Metabolic profiles among the control group, sepsis group and XBJ group
A series of metabolites were obtained at 2h, 6h and 12h post CLP in rats with or without XBJ injection treatment via GC-MS analysis. All of these differential metabolites detected were showed in supplementary table 1, 2 and 3, respectively.
Screening of differential metabolites in serum samples
PLS-DA, a multivariate statistical analysis, acted to find differential metabolites and discriminate different groups. Our results showed that the PLS-DA model demonstrated a distinct separation in the metabolic profiles among the control group, sepsis group, and XBJ group (Figure 1).
To explore the effect of XBJ injection in the dynamic changes of CLP-induced septic rat. Statistical tests, including fold change (FC), P-values and VIP scores, were applied to detect the significant metabolites in the sepsis group and XBJ injection group. Before analysis, the raw data acquired by GC-MS were normalized by median (supplementary figure 1). Based on VIP scores(VIP >1.5), fold change(FC>1.5 or <0.67), P value (P<0.05), 11, 33 and 26 differential metabolites were identified at 2h, 6h, and 12h post CLP between the sepsis group and the control group(Table 1). Besides, 32, 23, and 28 differential metabolites were observed at 2h, 6h and 12h post CLP between the XBJ group and the sepsis group (Table 2). We also found 3, 6 and 6 differential metabolites overlapped between the XBJ group and the sepsis group at different time points post CLP (Figure 2 and Table 3). In addition, the heat map and VIP scores of differential expressed metabolites at different time points in the control group, sepsis group, and XBJ group were presented in Figure 3 and Figure 4.

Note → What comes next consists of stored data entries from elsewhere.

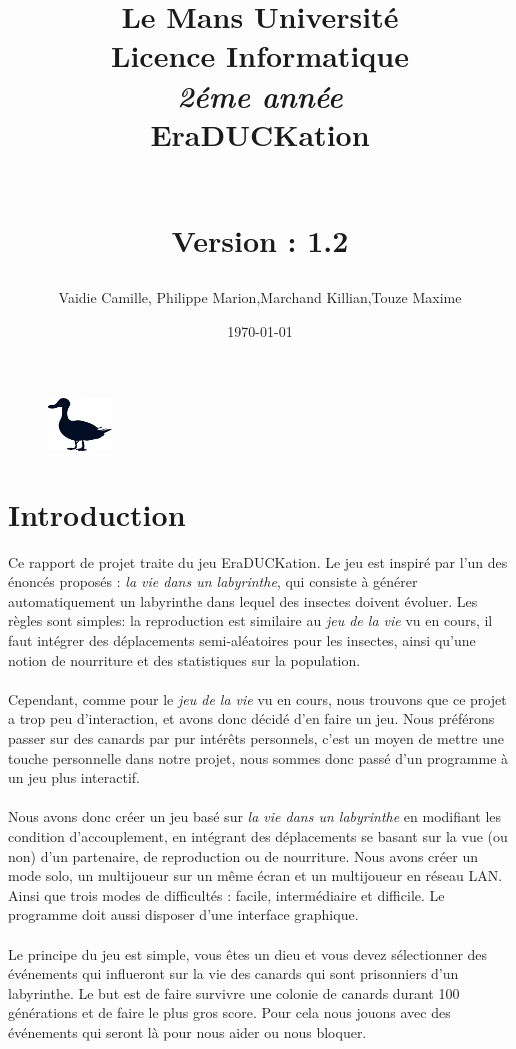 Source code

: \documentclass[12pt,a4paper,twoside]{article}
\begin{document}
\title {\textbf {\color {blue} Le Mans Université}\color{black}
\\Licence Informatique  
\\ \textit {2éme année}
\\ \textbf {\color {red}EraDUCKation}
\author{Vaidie Camille, Philippe Marion,Marchand Killian,Touze Maxime}
\\ Version : 1.2 
\date \today }
\maketitle 
\begin {figure}
\begin{center}\includegraphics[width=0.15\textwidth]{IMG/images.png} \end{center}
\hspace{100pt}
\end {figure}
\newpage
\tableofcontents
\newpage
\section{Introduction}
    Ce rapport de projet traite du jeu EraDUCKation. Le jeu est inspiré par l'un des énoncés proposés :
 \textit{la vie dans un labyrinthe}, qui consiste à générer automatiquement
 un labyrinthe dans lequel des insectes doivent évoluer. Les règles sont 
simples: la reproduction est similaire au \textit{jeu de la vie} vu en cours, il faut intégrer des déplacements semi-aléatoires pour 
les insectes, ainsi qu'une notion de nourriture et des statistiques sur 
la population.
\\
\\Cependant, comme pour le \textit{jeu de la vie} vu en cours, nous
trouvons que ce projet a trop peu d'interaction, et avons donc décidé 
d'en faire un jeu. Nous préférons passer sur des canards par pur intérêts 
personnels, c'est un moyen de mettre une touche personnelle dans notre projet, 
nous sommes donc passé d’un programme à un jeu plus interactif.
\\
\\Nous avons donc créer un jeu basé sur \textit{la vie dans un labyrinthe} en modifiant les condition d'accouplement, en intégrant des déplacements se basant sur la vue (ou non) d'un partenaire, de reproduction ou de nourriture. Nous avons créer un mode solo, un multijoueur sur un même écran et un multijoueur en réseau LAN. Ainsi que trois modes de difficultés : 
facile, intermédiaire et difficile. Le programme doit aussi disposer d'une interface graphique. \\
\\Le principe du jeu est simple, vous êtes un dieu et vous devez sélectionner des événements qui influeront sur la vie des canards qui sont prisonniers d’un labyrinthe. Le but est de faire survivre une colonie de canards durant 100 générations et de faire le plus gros score. Pour cela nous jouons avec des événements qui seront là pour nous aider ou nous bloquer.\\
\newpage
\end{document}
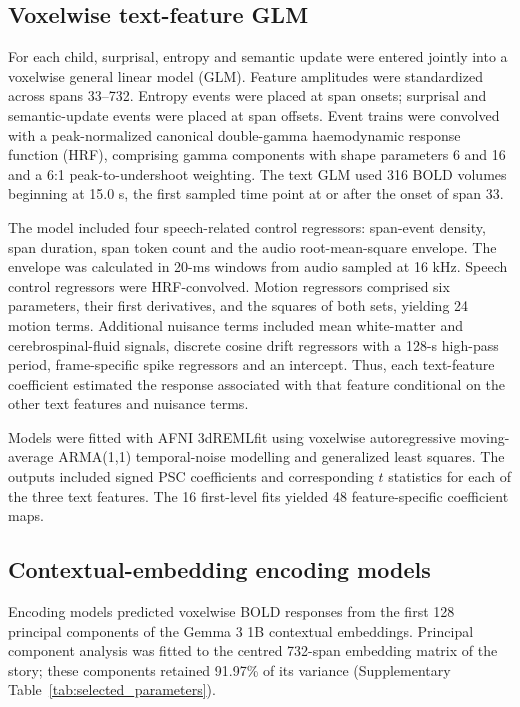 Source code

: \subsection{Voxelwise text-feature GLM}
For each child, surprisal, entropy and semantic update were entered jointly into a voxelwise general linear model (GLM). Feature amplitudes were standardized across spans 33--732. Entropy events were placed at span onsets; surprisal and semantic-update events were placed at span offsets. Event trains were convolved with a peak-normalized canonical double-gamma haemodynamic response function (HRF), comprising gamma components with shape parameters 6 and 16 and a 6:1 peak-to-undershoot weighting. The text GLM used 316 BOLD volumes beginning at 15.0 s, the first sampled time point at or after the onset of span 33.

The model included four speech-related control regressors: span-event density, span duration, span token count and the audio root-mean-square envelope. The envelope was calculated in 20-ms windows from audio sampled at 16 kHz. Speech control regressors were HRF-convolved. Motion regressors comprised six parameters, their first derivatives, and the squares of both sets, yielding 24 motion terms. Additional nuisance terms included mean white-matter and cerebrospinal-fluid signals, discrete cosine drift regressors with a 128-s high-pass period, frame-specific spike regressors and an intercept. Thus, each text-feature coefficient estimated the response associated with that feature conditional on the other text features and nuisance terms.

Models were fitted with AFNI 3dREMLfit using voxelwise autoregressive moving-average ARMA(1,1) temporal-noise modelling and generalized least squares\cite{afni,arma}. The outputs included signed PSC coefficients and corresponding $t$ statistics for each of the three text features. The 16 first-level fits yielded 48 feature-specific coefficient maps.

\subsection{Contextual-embedding encoding models}
Encoding models predicted voxelwise BOLD responses from the first 128 principal components of the Gemma 3 1B contextual embeddings. Principal component analysis was fitted to the centred 732-span embedding matrix of the story; these components retained 91.97\% of its variance (Supplementary Table~\ref{tab:selected_parameters}).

Related metabolic pathway analysis for the identified differential metabolites
To explore the potential metabolic pathways in which the identified differential metabolites were involved, all of the identified metabolites with significant differences in each group were imported into MetaboAnalyst5.0 to detect the metabolic pathways via KEGG. The pathway analysis results are shown in Figure 5. Cut-off value >0.1 was utilized to identify the significant metabolic pathways and filter the less important pathways. In our work, 1, 4 and 5 important metabolic pathways were investigated at 2h, 6h and 12h post CLP in the sepsis group compared with that of the control group. The related pathways of differential metabolites were galactose metabolism in 2h post CLP; aminoacyl-tRNA biosynthesis, arginine, and proline metabolism, selenocompound metabolism, starch and sucrose metabolism in 6h post CLP; aminoacyl-tRNA biosynthesis, arginine biosynthesis, arginine and proline metabolism, glyoxylate and dicarboxylate metabolism, glycine, serine, and threonine metabolism in 12h post CLP. Besides, 5, 1 and 1 significantly metabolic pathways were observed at 2, 6 and 12h post CLP in the rats with XBJ injection treatment compared with that of the rats without XBJ injection treatment. The related pathways of differential metabolites were tyrosine metabolism and galactose metabolism in 2h post CLP; aminoacyl-tRNA biosynthesis, arginine and proline metabolism, selenocompound metabolism, starch, and sucrose metabolism in 6h post CLP; aminoacyl-tRNA biosynthesis, arginine biosynthesis, arginine and proline metabolism, glyoxylate and dicarboxylate metabolism, glycine, serine and threonine metabolism in 12h post CLP in the sepsis group compared with the control group (Figure 5). Besides, compared with the sepsis group, glutathione metabolism, arginine biosynthesis, arginine, and proline metabolism, sphingolipid metabolism, phenylalanine, tyrosine, and tryptophan biosynthesis changed markedly at 2h; arginine and proline metabolism changed significantly at 6 and 12h post CLP in the XBJ group compared with that of the sepsis group (Figure 5). According to the related metabolic pathway we identified, we found that XBJ injection can affect arginine and proline metabolism in CLP-induced septic rat (Table 3).